Presiden menyebut kerja sama antara eksekutif dan legislatif menyelewengkan anggaran tersebut sebagai kongkalikong.
Biayai kegiatan
Saat menanggapi pernyataan Presiden itu, Ketua DPR RI Marzuki Alie mengatakan tindak pidana korupsi di legislatif pasti melibatkan aktor eksekutif. “Jadi Presiden mengawasi kementeriannya dan DPR melalui fraksi-fraksi mengawasi anggotanya untuk tidak korupsi,” katanya.
Berkaca pada kasus pengadaan Alquran yang sedang diselidik KPK, Marzuki memastikan keterlibatan pegawai Kementerian Agama karena tidak mungkin DPR mengurusi tender. “Kalau ingin DPR bersih, jangan kasih apa-apa ke anggota DPR. Eksekutif jangan mengajak anggota DPR kongkalikong. Kalau anggota DPR minta, jangan diladeni. Apa mereka berani tidak mengesahkan anggaran? Ya tidak mungkin,” ujarnya.
Direktur Pusat Kajian Antikorupsi (Pukat) UGM Zaenal Arifin Mochtar mengatakan, jika mengetahui banyak informasi mengenai penyimpangan anggaran di kementerian, Presiden seharusnya mengambil tindakan.

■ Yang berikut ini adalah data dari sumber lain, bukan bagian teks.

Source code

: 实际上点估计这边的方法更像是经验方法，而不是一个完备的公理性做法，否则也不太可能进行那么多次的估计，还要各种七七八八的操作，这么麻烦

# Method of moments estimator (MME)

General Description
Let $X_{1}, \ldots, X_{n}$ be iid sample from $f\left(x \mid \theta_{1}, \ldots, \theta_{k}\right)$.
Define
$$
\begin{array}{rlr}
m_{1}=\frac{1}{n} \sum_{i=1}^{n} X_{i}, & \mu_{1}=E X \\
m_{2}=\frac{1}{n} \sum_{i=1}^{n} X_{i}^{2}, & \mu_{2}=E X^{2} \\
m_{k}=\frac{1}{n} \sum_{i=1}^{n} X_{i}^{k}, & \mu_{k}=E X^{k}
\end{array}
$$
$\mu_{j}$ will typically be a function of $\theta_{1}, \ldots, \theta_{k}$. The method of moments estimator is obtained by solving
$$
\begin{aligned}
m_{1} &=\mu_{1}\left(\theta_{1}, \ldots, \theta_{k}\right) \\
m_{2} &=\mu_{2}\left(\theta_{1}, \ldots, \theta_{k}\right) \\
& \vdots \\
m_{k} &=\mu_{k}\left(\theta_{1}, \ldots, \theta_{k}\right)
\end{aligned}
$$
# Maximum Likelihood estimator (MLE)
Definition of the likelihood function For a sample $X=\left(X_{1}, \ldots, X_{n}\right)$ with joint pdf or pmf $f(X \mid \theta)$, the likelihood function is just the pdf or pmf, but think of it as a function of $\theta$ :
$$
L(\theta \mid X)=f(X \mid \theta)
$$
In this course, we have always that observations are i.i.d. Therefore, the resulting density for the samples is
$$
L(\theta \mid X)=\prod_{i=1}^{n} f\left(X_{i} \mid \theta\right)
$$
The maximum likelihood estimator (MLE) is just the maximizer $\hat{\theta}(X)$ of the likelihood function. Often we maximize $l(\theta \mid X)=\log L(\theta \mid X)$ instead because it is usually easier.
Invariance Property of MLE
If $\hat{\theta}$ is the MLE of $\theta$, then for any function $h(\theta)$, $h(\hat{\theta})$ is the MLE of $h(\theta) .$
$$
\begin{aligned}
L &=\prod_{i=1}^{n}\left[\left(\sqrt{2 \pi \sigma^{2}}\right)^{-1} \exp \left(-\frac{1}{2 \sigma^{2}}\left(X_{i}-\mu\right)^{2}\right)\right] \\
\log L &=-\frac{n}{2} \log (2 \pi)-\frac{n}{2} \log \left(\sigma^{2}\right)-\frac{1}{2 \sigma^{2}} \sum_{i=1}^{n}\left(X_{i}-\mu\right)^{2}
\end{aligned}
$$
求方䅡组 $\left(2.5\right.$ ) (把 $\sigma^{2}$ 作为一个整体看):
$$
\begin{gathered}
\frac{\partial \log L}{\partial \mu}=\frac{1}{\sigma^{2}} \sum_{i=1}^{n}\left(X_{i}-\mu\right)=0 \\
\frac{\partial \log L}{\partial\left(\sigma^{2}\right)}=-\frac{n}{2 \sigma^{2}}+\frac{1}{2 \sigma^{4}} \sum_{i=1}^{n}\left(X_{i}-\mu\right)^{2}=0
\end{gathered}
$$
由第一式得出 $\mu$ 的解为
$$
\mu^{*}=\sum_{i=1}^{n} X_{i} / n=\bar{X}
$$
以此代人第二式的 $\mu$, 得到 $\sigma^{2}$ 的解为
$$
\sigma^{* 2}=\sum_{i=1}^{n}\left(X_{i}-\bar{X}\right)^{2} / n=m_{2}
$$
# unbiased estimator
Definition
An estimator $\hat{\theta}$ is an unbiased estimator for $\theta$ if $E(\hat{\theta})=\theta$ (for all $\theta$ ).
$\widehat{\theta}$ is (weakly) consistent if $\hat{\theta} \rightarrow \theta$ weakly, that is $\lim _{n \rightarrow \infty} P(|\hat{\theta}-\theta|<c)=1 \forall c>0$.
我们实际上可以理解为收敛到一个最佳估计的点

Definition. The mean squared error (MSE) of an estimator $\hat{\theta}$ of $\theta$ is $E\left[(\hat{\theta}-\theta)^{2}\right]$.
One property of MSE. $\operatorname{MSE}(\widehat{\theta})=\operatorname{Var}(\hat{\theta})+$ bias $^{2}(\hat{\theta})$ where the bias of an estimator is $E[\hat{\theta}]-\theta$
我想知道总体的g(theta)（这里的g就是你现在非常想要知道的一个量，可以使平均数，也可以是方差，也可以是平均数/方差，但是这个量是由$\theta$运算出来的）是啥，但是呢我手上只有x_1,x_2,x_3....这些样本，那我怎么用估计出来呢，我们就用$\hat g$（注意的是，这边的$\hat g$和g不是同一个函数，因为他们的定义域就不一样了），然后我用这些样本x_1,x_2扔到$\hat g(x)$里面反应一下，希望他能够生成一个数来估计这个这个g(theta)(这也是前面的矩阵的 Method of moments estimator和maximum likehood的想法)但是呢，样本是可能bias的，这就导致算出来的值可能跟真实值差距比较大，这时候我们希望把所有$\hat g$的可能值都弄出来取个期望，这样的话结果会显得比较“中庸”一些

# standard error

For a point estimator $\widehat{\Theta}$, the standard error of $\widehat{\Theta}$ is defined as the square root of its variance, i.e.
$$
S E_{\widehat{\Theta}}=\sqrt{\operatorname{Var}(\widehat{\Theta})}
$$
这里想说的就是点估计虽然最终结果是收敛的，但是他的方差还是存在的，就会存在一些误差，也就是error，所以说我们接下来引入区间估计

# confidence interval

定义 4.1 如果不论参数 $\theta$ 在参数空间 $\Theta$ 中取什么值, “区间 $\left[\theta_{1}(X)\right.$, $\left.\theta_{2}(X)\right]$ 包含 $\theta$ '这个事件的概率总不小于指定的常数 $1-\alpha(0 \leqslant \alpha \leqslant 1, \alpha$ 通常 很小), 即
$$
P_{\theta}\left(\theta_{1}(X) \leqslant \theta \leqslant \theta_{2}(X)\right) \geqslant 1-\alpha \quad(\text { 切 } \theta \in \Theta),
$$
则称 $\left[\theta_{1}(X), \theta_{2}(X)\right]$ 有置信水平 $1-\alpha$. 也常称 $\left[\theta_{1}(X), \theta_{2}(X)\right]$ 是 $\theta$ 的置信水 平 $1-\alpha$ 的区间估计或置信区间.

Bukan rahasia bahwa akar korupsi anggaran negara terjadi karena konflik kepentingan anggota kabinet untuk membiayai kegiatan politik.
Akhir-akhir ini sejumlah kementerian diterpa kasus dugaan korupsi yang melibatkan DPR. Di antaranya kasus Hambalang, Wisma Atlet, Kemenakertrans, dan pengadaan Alquran. (mediaindonesia.com, 21/7/2012)
Demokrasi oh demokrasi selalu memberi nestapa dan ironi. Ganti dengan Syariah dan Khilafah.